Custom API Selectors and Filters
The API Toolkit uses advanced CSS selector logic to override the output of default Diffbot fields (in an Automatic API) or to create entirely new fields. When editing your rules, you can use the following selectors and logic to populate your output.
Basic Selectors
Pattern | Matches | Example |
---|---|---|
* | any element | * |
tagname | elements with the given tag name | div , p |
namespace|type | elements of type 'type' in the namespace ns | fb|name finds <fb:name> elements |
#id | elements with attribute ID of "id" | div#container , #header |
.class | elements with a class name of "class" | div.left , .post-body |
element[attr] or [attr] | elements with an attribute named "attr" (with any value) | a[href] , [title] |
element[attr=val] or [attr=val] | elements with an attribute named "attr" and value equal to "val" | img[width=500] , a[rel=nofollow] |
[^attrPrefix] | elements with an attribute name starting with "attrPrefix". Use to find elements with HTML5 datasets | [^data-] , div[^data-] |
[attr^=valPrefix] | elements with an attribute named "attr", and value starting with "valPrefix" | a[href^=http:] |
[attr$=valSuffix] | elements with an attribute named "attr", and value ending with "valSuffix" | img[src$=.png] |
[attr*=valContaining] | elements with an attribute named "attr", and value containing "valContaining" | a[href*=/search/] |
[attr~=regex] | elements with an attribute named "attr", and value matching the regular expression | img[src~=(?i)\.(png|jpe?g)] |
The above may be combined in any order, such as div.header[title]
Combinators
The following can be used to specify certain elements based on their relation to other elements on the page (parents, children, siblings, etc.).

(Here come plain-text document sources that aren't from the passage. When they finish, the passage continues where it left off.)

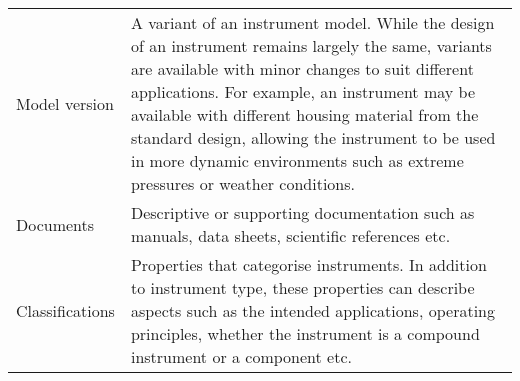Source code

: \documentclass[a4paper,10pt,english]{sphinxmanual}
\begin{document}
\begin{savenotes}\sphinxattablestart
\centering
{}
\sphinxthecaptionisattop
{}\label{\detokenize{white-paper/landing-page-content:id2}}\label{\detokenize{white-paper/landing-page-content:tab-landing-content-inst}}
\sphinxaftertopcaption
\begin{tabulary}{\linewidth}[t]{|T|T|}
\hline
\sphinxstyletheadfamily 
{}
&\sphinxstyletheadfamily 
{}
\\
\hline
Model version
&
A variant of an instrument model. While the
design of an instrument remains largely the
same, variants are available with minor changes
to suit different applications. For example, an
instrument may be available with different
housing material from the standard design,
allowing the instrument to be used in more
dynamic environments such as extreme pressures
or weather conditions.
\\
\hline
Documents
&
Descriptive or supporting documentation such as
manuals, data sheets, scientific references
etc.
\\
\hline
Classifications
&
Properties that categorise instruments. In
addition to instrument type, these properties
can describe aspects such as the intended
applications, operating principles, whether the
instrument is a compound instrument or a
component etc.
\\
\hline
\end{tabulary}
\par
\sphinxattableend\end{savenotes}
\end{document}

Pattern | Matches | Example |
---|---|---|
E F | an F element descended from an E element | div a , .logo h1 |
E > F | an F direct child of E | ol > li |
E + F | an F element immediately preceded by sibling E | li + li , div.head + div |
E ~ F | an F element preceded by sibling E | h1 ~ p |
E, F, G | all matching elements E, F, or G | a[href], div, h3 |
Pseudo Selectors
The following advanced selectors are also available.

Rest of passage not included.